Human Behavior and Emerging Technologies (Jan 2024)

Application of Artificial Neural Networks to Predict the Use of Mobile Learning by University Students

  • Alejandro Valencia-Arias,
  • Julián Alberto Uribe-Gómez,
  • Evelyn Flores-Siapo,
  • Lucia Palacios-Moya,
  • Ada Gallegos,
  • Ezequiel Martínez Rojas

DOI
https://doi.org/10.1155/hbe2/1518987
Journal volume & issue
Vol. 2024

Abstract

Read online

The use of mobile devices has become pervasive in recent times, constituting an essential component of daily life.
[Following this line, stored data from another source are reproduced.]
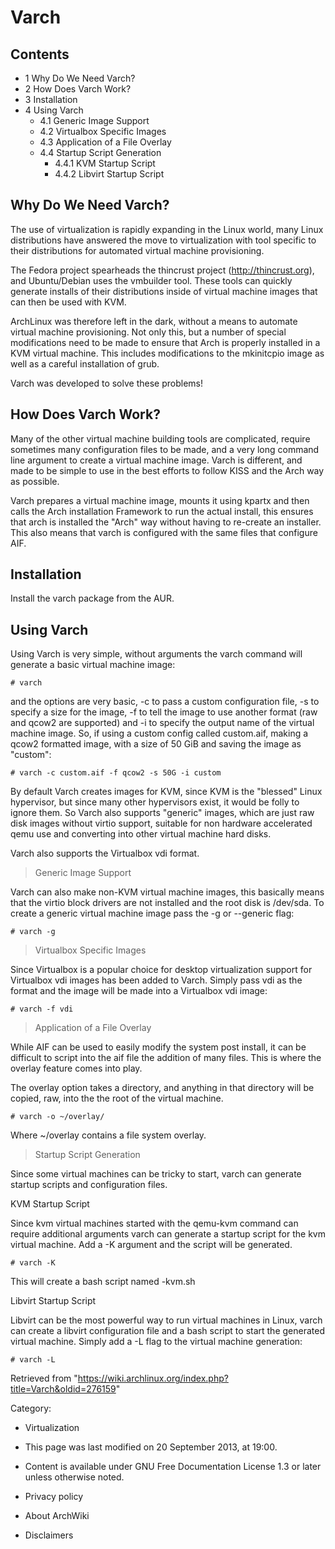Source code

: Varch
=====

Contents
--------

-   1 Why Do We Need Varch?
-   2 How Does Varch Work?
-   3 Installation
-   4 Using Varch
    -   4.1 Generic Image Support
    -   4.2 Virtualbox Specific Images
    -   4.3 Application of a File Overlay
    -   4.4 Startup Script Generation
        -   4.4.1 KVM Startup Script
        -   4.4.2 Libvirt Startup Script

Why Do We Need Varch?
---------------------

The use of virtualization is rapidly expanding in the Linux world, many
Linux distributions have answered the move to virtualization with tool
specific to their distributions for automated virtual machine
provisioning.

The Fedora project spearheads the thincrust project
(http://thincrust.org), and Ubuntu/Debian uses the vmbuilder tool. These
tools can quickly generate installs of their distributions inside of
virtual machine images that can then be used with KVM.

ArchLinux was therefore left in the dark, without a means to automate
virtual machine provisioning. Not only this, but a number of special
modifications need to be made to ensure that Arch is properly installed
in a KVM virtual machine. This includes modifications to the mkinitcpio
image as well as a careful installation of grub.

Varch was developed to solve these problems!

How Does Varch Work?
--------------------

Many of the other virtual machine building tools are complicated,
require sometimes many configuration files to be made, and a very long
command line argument to create a virtual machine image. Varch is
different, and made to be simple to use in the best efforts to follow
KISS and the Arch way as possible.

Varch prepares a virtual machine image, mounts it using kpartx and then
calls the Arch installation Framework to run the actual install, this
ensures that arch is installed the "Arch" way without having to
re-create an installer. This also means that varch is configured with
the same files that configure AIF.

Installation
------------

Install the varch package from the AUR.

Using Varch
-----------

Using Varch is very simple, without arguments the varch command will
generate a basic virtual machine image:

    # varch

and the options are very basic, -c to pass a custom configuration file,
-s to specify a size for the image, -f to tell the image to use another
format (raw and qcow2 are supported) and -i to specify the output name
of the virtual machine image. So, if using a custom config called
custom.aif, making a qcow2 formatted image, with a size of 50 GiB and
saving the image as "custom":

    # varch -c custom.aif -f qcow2 -s 50G -i custom

By default Varch creates images for KVM, since KVM is the "blessed"
Linux hypervisor, but since many other hypervisors exist, it would be
folly to ignore them. So Varch also supports "generic" images, which are
just raw disk images without virtio support, suitable for non hardware
accelerated qemu use and converting into other virtual machine hard
disks.

Varch also supports the Virtualbox vdi format.

> Generic Image Support

Varch can also make non-KVM virtual machine images, this basically means
that the virtio block drivers are not installed and the root disk is
/dev/sda. To create a generic virtual machine image pass the -g or
--generic flag:

    # varch -g

> Virtualbox Specific Images

Since Virtualbox is a popular choice for desktop virtualization support
for Virtualbox vdi images has been added to Varch. Simply pass vdi as
the format and the image will be made into a Virtualbox vdi image:

    # varch -f vdi

> Application of a File Overlay

While AIF can be used to easily modify the system post install, it can
be difficult to script into the aif file the addition of many files.
This is where the overlay feature comes into play.

The overlay option takes a directory, and anything in that directory
will be copied, raw, into the the root of the virtual machine.

    # varch -o ~/overlay/

Where ~/overlay contains a file system overlay.

> Startup Script Generation

Since some virtual machines can be tricky to start, varch can generate
startup scripts and configuration files.

KVM Startup Script

Since kvm virtual machines started with the qemu-kvm command can require
additional arguments varch can generate a startup script for the kvm
virtual machine. Add a -K argument and the script will be generated.

    # varch -K

This will create a bash script named <vm name>-kvm.sh

Libvirt Startup Script

Libvirt can be the most powerful way to run virtual machines in Linux,
varch can create a libvirt configuration file and a bash script to start
the generated virtual machine. Simply add a -L flag to the virtual
machine generation:

    # varch -L

Retrieved from
"https://wiki.archlinux.org/index.php?title=Varch&oldid=276159"

Category:

-   Virtualization

-   This page was last modified on 20 September 2013, at 19:00.
-   Content is available under GNU Free Documentation License 1.3 or
    later unless otherwise noted.
-   Privacy policy
-   About ArchWiki
-   Disclaimers
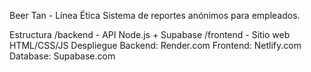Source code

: Beer Tan - Línea Ética
Sistema de reportes anónimos para empleados.

Estructura
/backend - API Node.js + Supabase
/frontend - Sitio web HTML/CSS/JS
Despliegue
Backend: Render.com
Frontend: Netlify.com
Database: Supabase.com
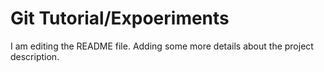 # Git Tutorial/Expoeriments

I am editing the README file. Adding some more details about the project description.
Mobile phones have enabled certain minorities to attain access to the Internet, news, and knowledge, thereby indicating their potential to reduce the digital divide experienced by ethnic groups and those from low socioeconomic backgrounds. This phenomenon has generated academic interest in the utilization of mobile devices to facilitate learning, as these devices merge the lines between computing and communications, giving access to both. The objective of this study is to ascertain the inclination of Peruvian higher education students to use mobile devices for learning. This will be achieved through the use of an anticipated model based on artificial neural networks (ANNs). ANNs are supervised machine learning techniques that imitate the organization and operation of the human brain to process data and render decisions. ANNs are computer systems that can learn from observation and experience, much like the human brain, and can subsequently use the acquired knowledge to recognize patterns and make predictions. The objective of this study is to assess the intention of Peruvian tertiary education students to employ mobile devices for learning by creating a predictive model that relies on ANNs. Among the main findings, it is evident that the ANN with optimal performance has 10 neurons within its hidden layer. Factors such as experience with virtual subjects, frequency of use, and coverage are crucial for the two intention variables. This enables directed prediction efforts towards the most significant variables identified by their importance.